The EU Sustainable Finance Disclosure Regulation (SFDR) sorts financial products into three disclosure regimes. Getting the article right matters for marketing, pre-contractual disclosures, and greenwashing risk. This checker applies the core decision logic so you can triage a product before formal classification.

The three articles at a glance

SFDR uses a traffic-light language that has become shorthand across the industry:

  • Article 6 (“grey”): the product integrates sustainability risks into its investment process but makes no environmental or social promotion claims. Discloses how sustainability risks are considered.
  • Article 8 (“light green”): the product promotes environmental or social characteristics as part of its strategy — for example, maintaining a minimum ESG rating or excluding high-emitters. May also include a sleeve of sustainable investments.
  • Article 9 (“dark green”): sustainable investment is the explicit primary objective. Regulatory guidance (ESMA Q&A) effectively expects ~100% of assets to be classified as sustainable investments, aside from cash held for liquidity and hedging instruments.
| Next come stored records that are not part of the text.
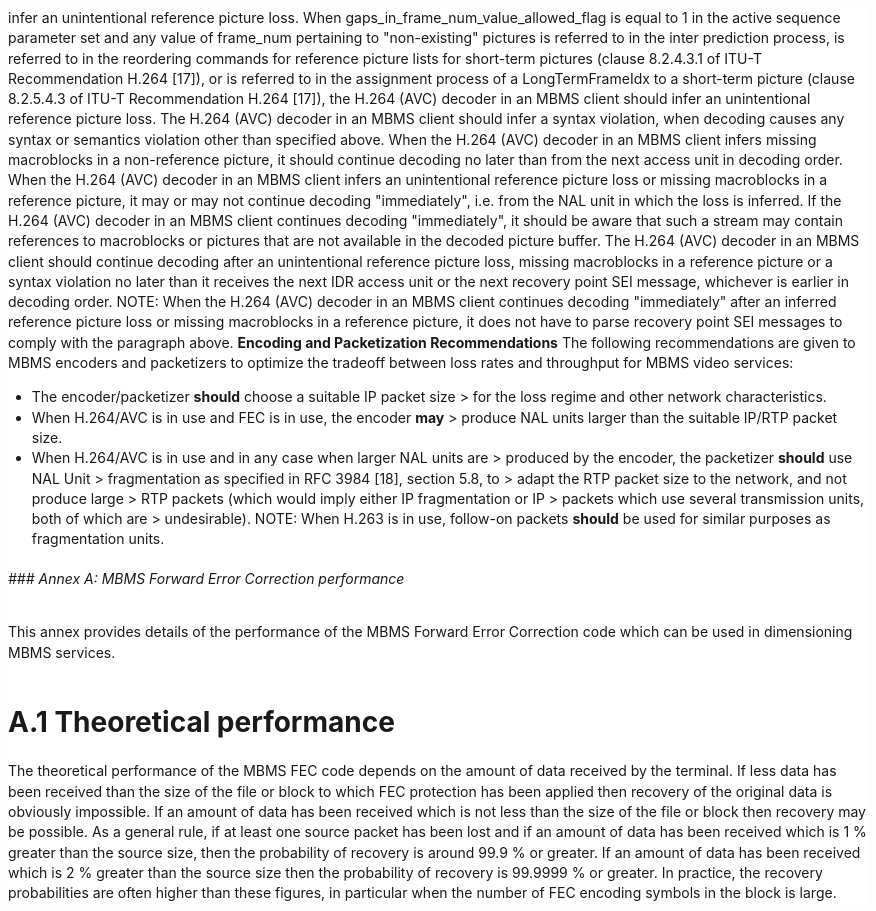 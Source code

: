 infer an unintentional reference picture loss. When
gaps_in_frame_num_value_allowed_flag is equal to 1 in the active sequence
parameter set and any value of frame_num pertaining to \"non-existing\"
pictures is referred to in the inter prediction process, is referred to in the
reordering commands for reference picture lists for short-term pictures
(clause 8.2.4.3.1 of ITU-T Recommendation H.264 [17]), or is referred to in
the assignment process of a LongTermFrameIdx to a short-term picture (clause
8.2.5.4.3 of ITU-T Recommendation H.264 [17]), the H.264 (AVC) decoder in an
MBMS client should infer an unintentional reference picture loss. The H.264
(AVC) decoder in an MBMS client should infer a syntax violation, when decoding
causes any syntax or semantics violation other than specified above.
When the H.264 (AVC) decoder in an MBMS client infers missing macroblocks in a
non-reference picture, it should continue decoding no later than from the next
access unit in decoding order. When the H.264 (AVC) decoder in an MBMS client
infers an unintentional reference picture loss or missing macroblocks in a
reference picture, it may or may not continue decoding \"immediately\", i.e.
from the NAL unit in which the loss is inferred. If the H.264 (AVC) decoder in
an MBMS client continues decoding \"immediately\", it should be aware that
such a stream may contain references to macroblocks or pictures that are not
available in the decoded picture buffer. The H.264 (AVC) decoder in an MBMS
client should continue decoding after an unintentional reference picture loss,
missing macroblocks in a reference picture or a syntax violation no later than
it receives the next IDR access unit or the next recovery point SEI message,
whichever is earlier in decoding order.
NOTE: When the H.264 (AVC) decoder in an MBMS client continues decoding
\"immediately\" after an inferred reference picture loss or missing
macroblocks in a reference picture, it does not have to parse recovery point
SEI messages to comply with the paragraph above.
**Encoding and Packetization Recommendations**
The following recommendations are given to MBMS encoders and packetizers to
optimize the tradeoff between loss rates and throughput for MBMS video
services:
  * The encoder/packetizer **should** choose a suitable IP packet size > for the loss regime and other network characteristics.
  * When H.264/AVC is in use and FEC is in use, the encoder **may** > produce NAL units larger than the suitable IP/RTP packet size.
  * When H.264/AVC is in use and in any case when larger NAL units are > produced by the encoder, the packetizer **should** use NAL Unit > fragmentation as specified in RFC 3984 [18], section 5.8, to > adapt the RTP packet size to the network, and not produce large > RTP packets (which would imply either IP fragmentation or IP > packets which use several transmission units, both of which are > undesirable).
NOTE: When H.263 is in use, follow-on packets **should** be used for similar
purposes as fragmentation units.
###### ### Annex A: MBMS Forward Error Correction performance
This annex provides details of the performance of the MBMS Forward Error
Correction code which can be used in dimensioning MBMS services.
# A.1 Theoretical performance
The theoretical performance of the MBMS FEC code depends on the amount of data
received by the terminal. If less data has been received than the size of the
file or block to which FEC protection has been applied then recovery of the
original data is obviously impossible. If an amount of data has been received
which is not less than the size of the file or block then recovery may be
possible.
As a general rule, if at least one source packet has been lost and if an
amount of data has been received which is 1 % greater than the source size,
then the probability of recovery is around 99.9 % or greater. If an amount of
data has been received which is 2 % greater than the source size then the
probability of recovery is 99.9999 % or greater.
In practice, the recovery probabilities are often higher than these figures,
in particular when the number of FEC encoding symbols in the block is large. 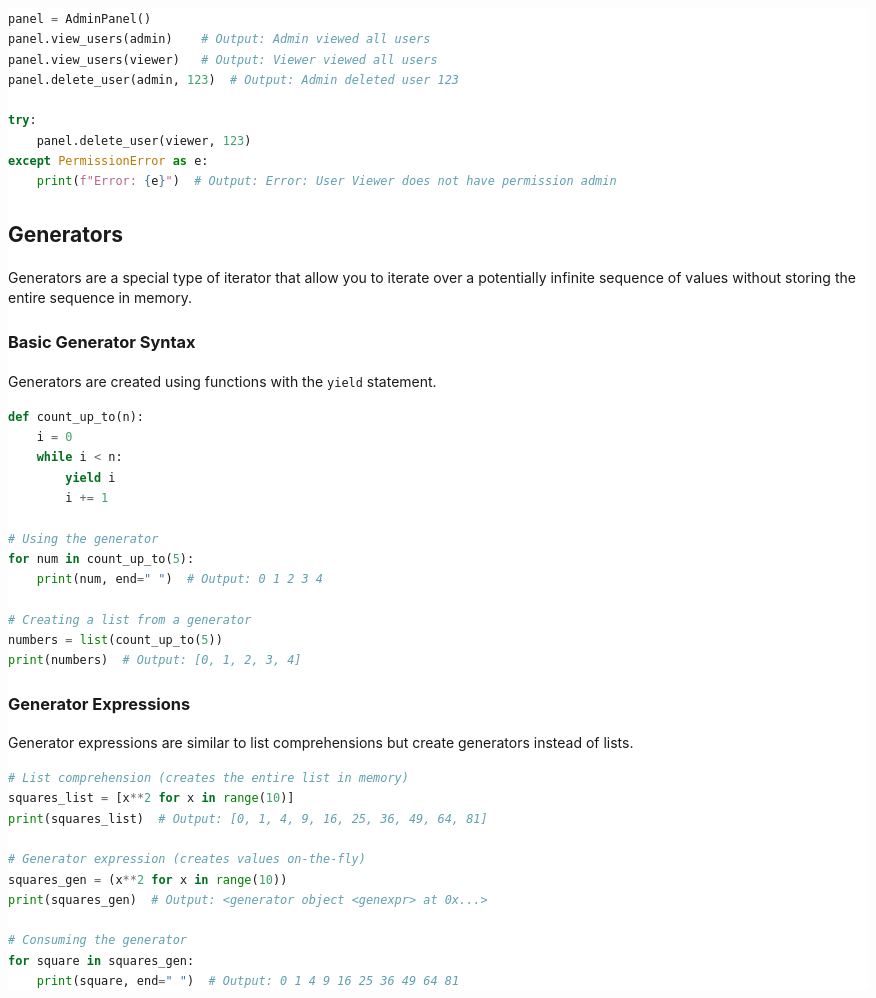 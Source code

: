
 ```python
panel = AdminPanel()
panel.view_users(admin)    # Output: Admin viewed all users
panel.view_users(viewer)   # Output: Viewer viewed all users
panel.delete_user(admin, 123)  # Output: Admin deleted user 123

try:
    panel.delete_user(viewer, 123)
except PermissionError as e:
    print(f"Error: {e}")  # Output: Error: User Viewer does not have permission admin
```

## Generators

Generators are a special type of iterator that allow you to iterate over a potentially infinite sequence of values without storing the entire sequence in memory.

### Basic Generator Syntax

Generators are created using functions with the `yield` statement.

```python
def count_up_to(n):
    i = 0
    while i < n:
        yield i
        i += 1

# Using the generator
for num in count_up_to(5):
    print(num, end=" ")  # Output: 0 1 2 3 4

# Creating a list from a generator
numbers = list(count_up_to(5))
print(numbers)  # Output: [0, 1, 2, 3, 4]
```

### Generator Expressions

Generator expressions are similar to list comprehensions but create generators instead of lists.

```python
# List comprehension (creates the entire list in memory)
squares_list = [x**2 for x in range(10)]
print(squares_list)  # Output: [0, 1, 4, 9, 16, 25, 36, 49, 64, 81]

# Generator expression (creates values on-the-fly)
squares_gen = (x**2 for x in range(10))
print(squares_gen)  # Output: <generator object <genexpr> at 0x...>

# Consuming the generator
for square in squares_gen:
    print(square, end=" ")  # Output: 0 1 4 9 16 25 36 49 64 81
```

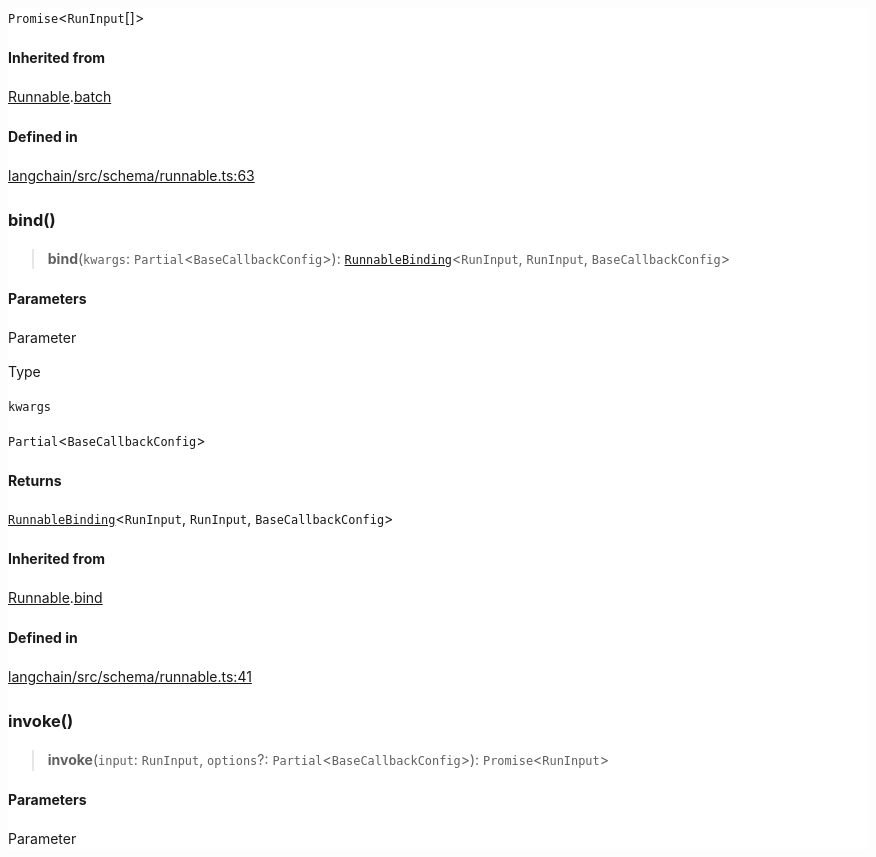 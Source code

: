 `Promise`<`RunInput`\[\]\>

#### Inherited from[](#inherited-from-11 "Direct link to Inherited from")

[Runnable](/docs/api/schema_runnable/classes/Runnable).[batch](/docs/api/schema_runnable/classes/Runnable#batch)

#### Defined in[](#defined-in-13 "Direct link to Defined in")

[langchain/src/schema/runnable.ts:63](https://github.com/hwchase17/langchainjs/blob/1c1274d/langchain/src/schema/runnable.ts#L63)

### bind()[](#bind "Direct link to bind()")

> **bind**(`kwargs`: `Partial`<`BaseCallbackConfig`\>): [`RunnableBinding`](/docs/api/schema_runnable/classes/RunnableBinding)<`RunInput`, `RunInput`, `BaseCallbackConfig`\>

#### Parameters[](#parameters-4 "Direct link to Parameters")

Parameter

Type

`kwargs`

`Partial`<`BaseCallbackConfig`\>

#### Returns[](#returns-7 "Direct link to Returns")

[`RunnableBinding`](/docs/api/schema_runnable/classes/RunnableBinding)<`RunInput`, `RunInput`, `BaseCallbackConfig`\>

#### Inherited from[](#inherited-from-12 "Direct link to Inherited from")

[Runnable](/docs/api/schema_runnable/classes/Runnable).[bind](/docs/api/schema_runnable/classes/Runnable#bind)

#### Defined in[](#defined-in-14 "Direct link to Defined in")

[langchain/src/schema/runnable.ts:41](https://github.com/hwchase17/langchainjs/blob/1c1274d/langchain/src/schema/runnable.ts#L41)

### invoke()[](#invoke "Direct link to invoke()")

> **invoke**(`input`: `RunInput`, `options`?: `Partial`<`BaseCallbackConfig`\>): `Promise`<`RunInput`\>

#### Parameters[](#parameters-5 "Direct link to Parameters")

Parameter
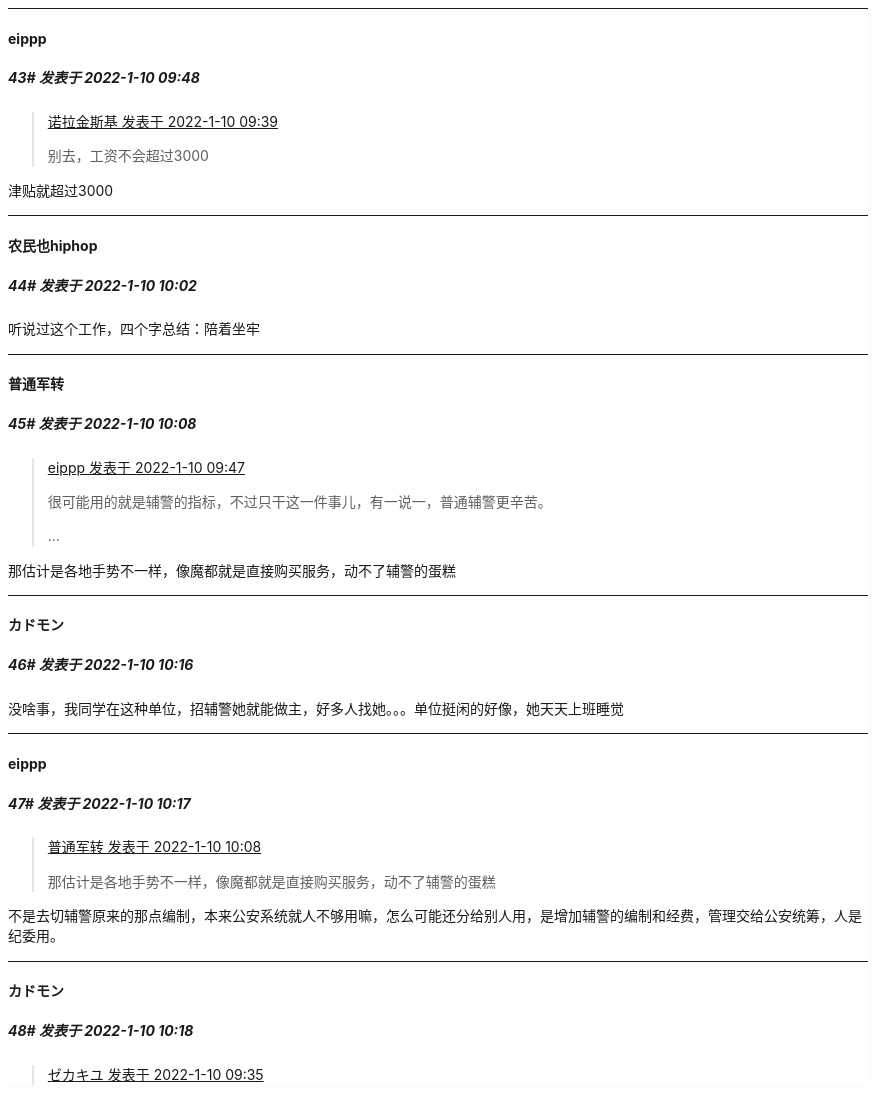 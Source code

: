 *****

####  eippp  
##### 43#       发表于 2022-1-10 09:48

<blockquote><a href="httphttps://bbs.saraba1st.com/2b/forum.php?mod=redirect&amp;goto=findpost&amp;pid=54230163&amp;ptid=2046577" target="_blank">诺拉金斯基 发表于 2022-1-10 09:39</a>

别去，工资不会超过3000</blockquote>
津贴就超过3000

*****

####  农民也hiphop  
##### 44#       发表于 2022-1-10 10:02

听说过这个工作，四个字总结：陪着坐牢

*****

####  普通军转  
##### 45#       发表于 2022-1-10 10:08

<blockquote><a href="httphttps://bbs.saraba1st.com/2b/forum.php?mod=redirect&amp;goto=findpost&amp;pid=54230250&amp;ptid=2046577" target="_blank">eippp 发表于 2022-1-10 09:47</a>

很可能用的就是辅警的指标，不过只干这一件事儿，有一说一，普通辅警更辛苦。

 ...</blockquote>
那估计是各地手势不一样，像魔都就是直接购买服务，动不了辅警的蛋糕

*****

####  カドモン  
##### 46#       发表于 2022-1-10 10:16

没啥事，我同学在这种单位，招辅警她就能做主，好多人找她。。。单位挺闲的好像，她天天上班睡觉

*****

####  eippp  
##### 47#       发表于 2022-1-10 10:17

<blockquote><a href="httphttps://bbs.saraba1st.com/2b/forum.php?mod=redirect&amp;goto=findpost&amp;pid=54230501&amp;ptid=2046577" target="_blank">普通军转 发表于 2022-1-10 10:08</a>

那估计是各地手势不一样，像魔都就是直接购买服务，动不了辅警的蛋糕</blockquote>
不是去切辅警原来的那点编制，本来公安系统就人不够用嘛，怎么可能还分给别人用，是增加辅警的编制和经费，管理交给公安统筹，人是纪委用。

*****

####  カドモン  
##### 48#       发表于 2022-1-10 10:18

<blockquote><a href="httphttps://bbs.saraba1st.com/2b/forum.php?mod=redirect&amp;goto=findpost&amp;pid=54230125&amp;ptid=2046577" target="_blank">ゼカキユ 发表于 2022-1-10 09:35</a>
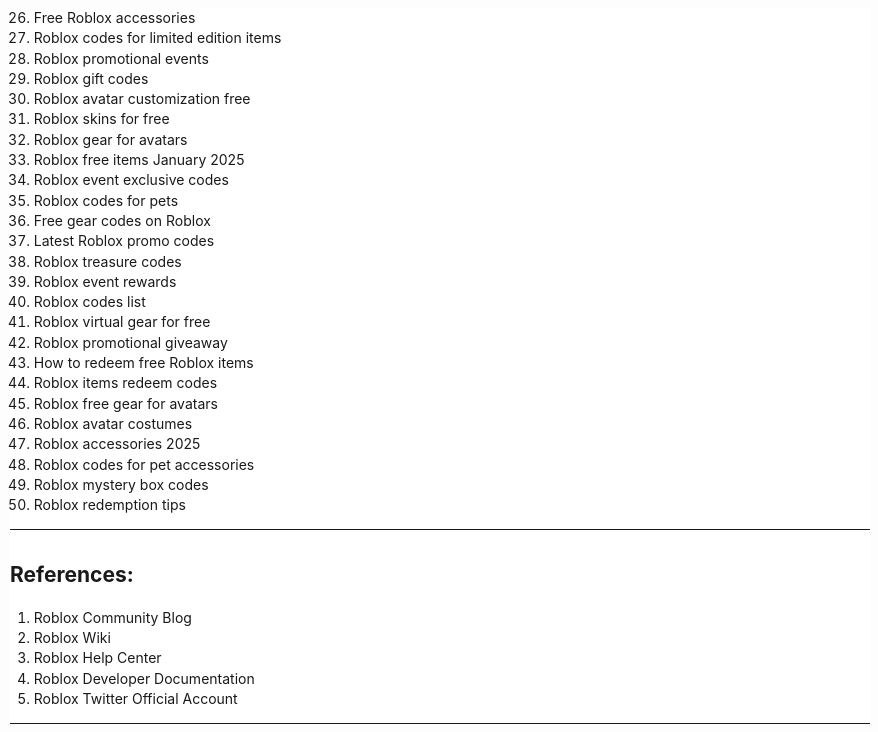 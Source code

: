 26. Free Roblox accessories
27. Roblox codes for limited edition items
28. Roblox promotional events
29. Roblox gift codes
30. Roblox avatar customization free
31. Roblox skins for free
32. Roblox gear for avatars
33. Roblox free items January 2025
34. Roblox event exclusive codes
35. Roblox codes for pets
36. Free gear codes on Roblox
37. Latest Roblox promo codes
38. Roblox treasure codes
39. Roblox event rewards
40. Roblox codes list
41. Roblox virtual gear for free
42. Roblox promotional giveaway
43. How to redeem free Roblox items
44. Roblox items redeem codes
45. Roblox free gear for avatars
46. Roblox avatar costumes
47. Roblox accessories 2025
48. Roblox codes for pet accessories
49. Roblox mystery box codes
50. Roblox redemption tips

---

## References:

1. Roblox Community Blog
2. Roblox Wiki
3. Roblox Help Center
4. Roblox Developer Documentation
5. Roblox Twitter Official Account

---

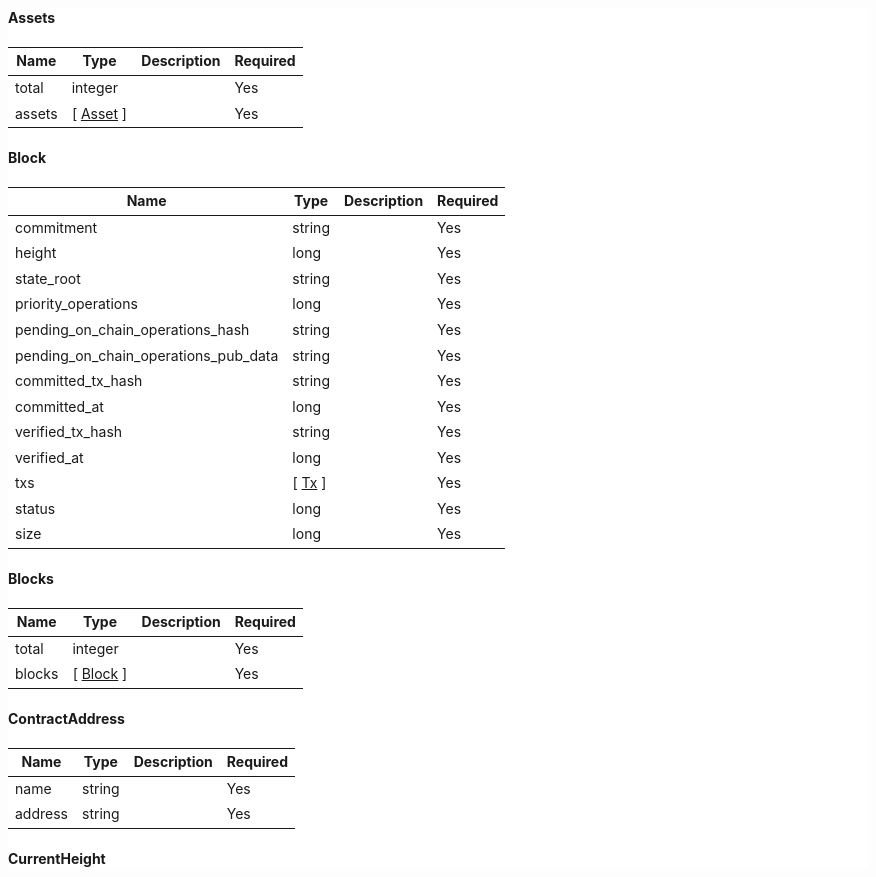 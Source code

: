 #### Assets

| Name | Type | Description | Required |
| ---- | ---- | ----------- | -------- |
| total | integer |  | Yes |
| assets | [ [Asset](#asset) ] |  | Yes |

#### Block

| Name | Type | Description | Required |
| ---- | ---- | ----------- | -------- |
| commitment | string |  | Yes |
| height | long |  | Yes |
| state_root | string |  | Yes |
| priority_operations | long |  | Yes |
| pending_on_chain_operations_hash | string |  | Yes |
| pending_on_chain_operations_pub_data | string |  | Yes |
| committed_tx_hash | string |  | Yes |
| committed_at | long |  | Yes |
| verified_tx_hash | string |  | Yes |
| verified_at | long |  | Yes |
| txs | [ [Tx](#tx) ] |  | Yes |
| status | long |  | Yes |
| size | long |  | Yes |

#### Blocks

| Name | Type | Description | Required |
| ---- | ---- | ----------- | -------- |
| total | integer |  | Yes |
| blocks | [ [Block](#block) ] |  | Yes |

#### ContractAddress

| Name | Type | Description | Required |
| ---- | ---- | ----------- | -------- |
| name | string |  | Yes |
| address | string |  | Yes |

#### CurrentHeight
The classification decision tree

The logic runs top-down:

1. Is sustainable investment the primary objective?
   → AND does DNSH apply to all holdings?
   → AND are governance standards screened?
   → AND is the sustainable investment share ~100%?
        YES to all  →  Article 9
        PARTIAL     →  Article 8 (cannot credibly claim Article 9)

2. Does the product promote E/S characteristics?
   → AND does DNSH apply to any sustainable investment sleeve?
        YES  →  Article 8

3. Neither above?  →  Article 6

Key concepts: PAI, DNSH, and sustainable investment

Sustainable investment has a specific SFDR definition: an investment in an economic activity that contributes to an environmental or social objective, does not significantly harm any other objective (DNSH), and follows good governance practices. Asset managers must substantiate how each holding meets all three legs.

Do No Significant Harm (DNSH) requires that counting an investment as “sustainable” does not significantly harm any other environmental or social objective. The SFDR Regulatory Technical Standards (RTS) set mandatory and additional Principal Adverse Impact (PAI) indicators — covering greenhouse gas emissions, biodiversity impact, water, waste, and social indicators — which feed the DNSH assessment.

PAI reporting is a product-level disclosure choice for most managers, though managers with more than 500 employees must report entity-level PAI statements on a comply-or-explain basis.

Worked example: when Article 9 becomes Article 8

A global equity fund declares “sustainable investment” as its objective, but only 30% of holdings formally meet the sustainable investment definition. Even if DNSH and governance checks apply to those 30%, the remaining 70% are uninvestigated under the SFDR framework. ESMA and Commission guidance require the whole portfolio (bar liquidity) to meet the sustainable investment definition for a credible Article 9 label. The checker flags this discrepancy and outputs Article 8. The fund can retain its ESG strategy but must re-label pre-contractual documents to reflect Article 8 and adjust marketing language accordingly.

Classification is the asset manager’s own responsibility and must be substantiated in the pre-contractual and periodic SFDR templates. This tool is an informational triage aid only.